New Health Care Liability Action Opinion: Foreign Object Case Is a Health Care Liability Action; Not a Case That Can Be Classified as One of Ordinary Negligence as Plaintiff Contends

The Tennessee Court of Appeals issued its opinion today in Smith v. Testerman, No. E2014-00956-COA-R9-CV (Tenn. Ct. App. Mar. 10, 2015).  The opinion has to do with a foreign object, a surgical sponge, left in a wound to help treat a post-surgical infection; it does not deal with a sponge left in during surgery, which is significant in my opinion as to whether a certificate of good faith is required under Tenn. Code Ann. sec. 29-26-122.

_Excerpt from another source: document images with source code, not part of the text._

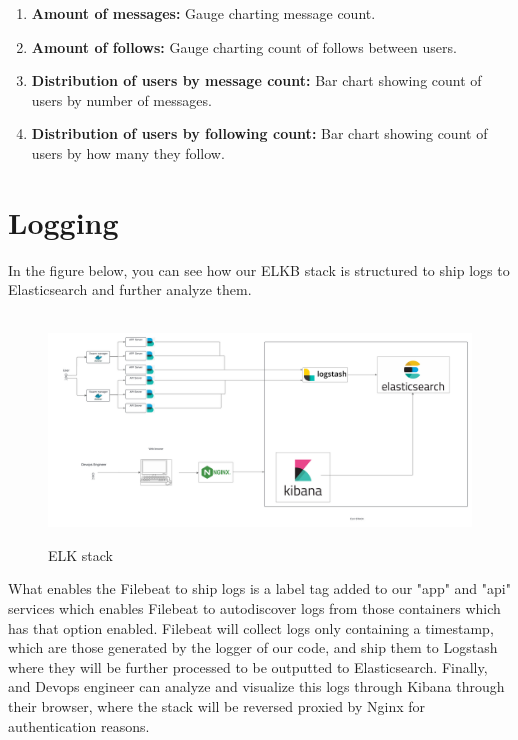 \documentclass[12pt, a4paper, oneside]{book}
\begin{document}
\begin{spacing}{1.5}
\begin{enumerate}
    \item \textbf{Amount of messages:}
    Gauge charting message count.    
    \item \textbf{Amount of follows:}
    Gauge charting count of follows between users.
    
    \item \textbf{Distribution of users by message count:}
    Bar chart showing count of users by number of messages.
    \item \textbf{Distribution of users by following count:}
    Bar chart showing count of users by how many they follow.
\end{enumerate}



\section{Logging}
In the figure below, you can see how our ELKB stack is structured to ship logs to Elasticsearch and further analyze them.
\begin{figure}[H]
    \centering
    \hbox{\hspace{-8em}
    \includegraphics[scale = 0.35]{images/elk.png}}
    \caption{ELK stack}
    \label{fig:elk-stack}
\end{figure}

What enables the Filebeat to ship logs is a label tag added to our "app" and "api" services which enables Filebeat to autodiscover logs from those containers which has that option enabled. Filebeat will collect logs only containing a timestamp, which are those generated by the logger of our code, and ship them to Logstash where they will be further processed to be outputted to Elasticsearch. Finally, and Devops engineer can analyze and visualize this logs through Kibana through their browser, where the stack will be reversed proxied by Nginx for authentication reasons. \bigskip


\end{spacing}
\end{document}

The summary from the opinion states as follows:
This is a case alleging negligence by the defendants which resulted in injury to a patient, Dennis Smith. Following hernia surgery, Mr. Smith was fitted for a wound vacuum because an infection had developed at the surgical site. A sponge was placed to absorb the infection.  The defendants removed the wound vacuum when the infection dissipated, but they failed to remove the sponge, which later caused the wound to burst. Mr. Smith filed suit, and the defendants asserted that dismissal was appropriate because Mr. Smith had not complied with the filing requirements of the health care liability statute. Mr. Smith 1 responded that his complaint sounded in ordinary negligence, not health care liability. The trial court agreed and denied the motions but also granted permission for the defendants to pursue an interlocutory appeal. We granted the application for permission to appeal and now reverse the decision of the trial court.